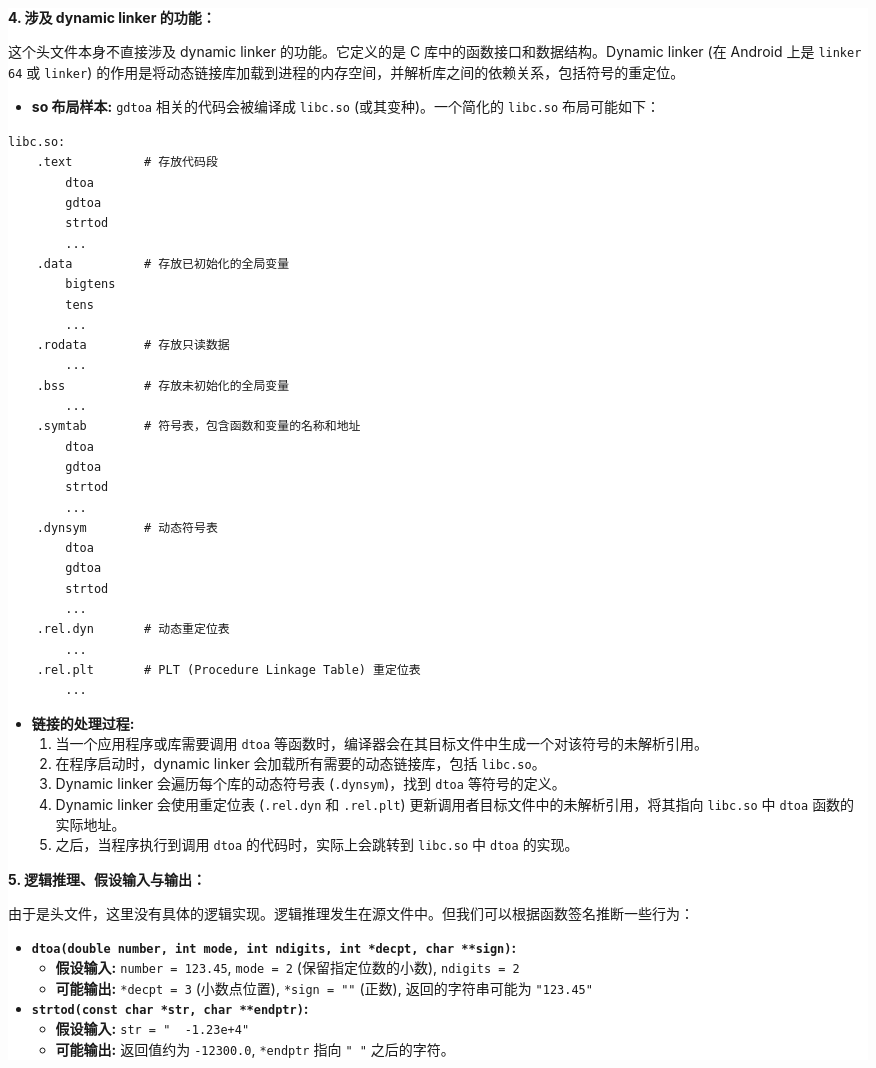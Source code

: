 **4. 涉及 dynamic linker 的功能：**

这个头文件本身不直接涉及 dynamic linker 的功能。它定义的是 C 库中的函数接口和数据结构。Dynamic linker (在 Android 上是 `linker64` 或 `linker`) 的作用是将动态链接库加载到进程的内存空间，并解析库之间的依赖关系，包括符号的重定位。

* **so 布局样本:**  `gdtoa` 相关的代码会被编译成 `libc.so` (或其变种)。一个简化的 `libc.so` 布局可能如下：

```
libc.so:
    .text          # 存放代码段
        dtoa
        gdtoa
        strtod
        ...
    .data          # 存放已初始化的全局变量
        bigtens
        tens
        ...
    .rodata        # 存放只读数据
        ...
    .bss           # 存放未初始化的全局变量
        ...
    .symtab        # 符号表，包含函数和变量的名称和地址
        dtoa
        gdtoa
        strtod
        ...
    .dynsym        # 动态符号表
        dtoa
        gdtoa
        strtod
        ...
    .rel.dyn       # 动态重定位表
        ...
    .rel.plt       # PLT (Procedure Linkage Table) 重定位表
        ...
```

* **链接的处理过程:**
    1. 当一个应用程序或库需要调用 `dtoa` 等函数时，编译器会在其目标文件中生成一个对该符号的未解析引用。
    2. 在程序启动时，dynamic linker 会加载所有需要的动态链接库，包括 `libc.so`。
    3. Dynamic linker 会遍历每个库的动态符号表 (`.dynsym`)，找到 `dtoa` 等符号的定义。
    4. Dynamic linker 会使用重定位表 (`.rel.dyn` 和 `.rel.plt`) 更新调用者目标文件中的未解析引用，将其指向 `libc.so` 中 `dtoa` 函数的实际地址。
    5. 之后，当程序执行到调用 `dtoa` 的代码时，实际上会跳转到 `libc.so` 中 `dtoa` 的实现。

**5. 逻辑推理、假设输入与输出：**

由于是头文件，这里没有具体的逻辑实现。逻辑推理发生在源文件中。但我们可以根据函数签名推断一些行为：

* **`dtoa(double number, int mode, int ndigits, int *decpt, char **sign)`:**
    * **假设输入:** `number = 123.45`, `mode = 2` (保留指定位数的小数), `ndigits = 2`
    * **可能输出:** `*decpt = 3` (小数点位置), `*sign = ""` (正数), 返回的字符串可能为 `"123.45"`
* **`strtod(const char *str, char **endptr)`:**
    * **假设输入:** `str = "  -1.23e+4"`
    * **可能输出:** 返回值约为 `-12300.0`, `*endptr` 指向 `" "` 之后的字符。
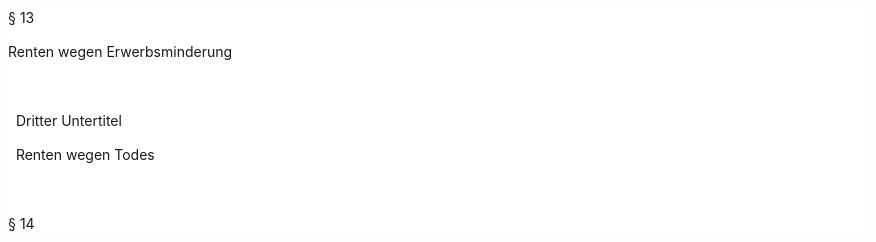 </tr>

<tr>

<td style align="left" valign="top" charoff="50">

§ 13

</td>

<td style align="left" valign="top" charoff="50">

Renten wegen Erwerbsminderung

</td>

</tr>

<tr>

<td style colspan="2" align="left" valign="top" charoff="50">

 

</td>

</tr>

<tr>

<td style colspan="2" align="center" valign="top" charoff="50">

  Dritter Untertitel

</td>

</tr>

<tr>

<td style colspan="2" align="center" valign="top" charoff="50">

  Renten wegen Todes

</td>

</tr>

<tr>

<td style colspan="2" align="left" valign="top" charoff="50">

 

</td>

</tr>

<tr>

<td style align="left" valign="top" charoff="50">

§ 14

</td>

<td style align="left" valign="top" charoff="50">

- - - - - - -

- [Description of the task]
If a line above holds the word "decpt", count it; then say how many such lines there are and nothing else.

- [Problem solution]
2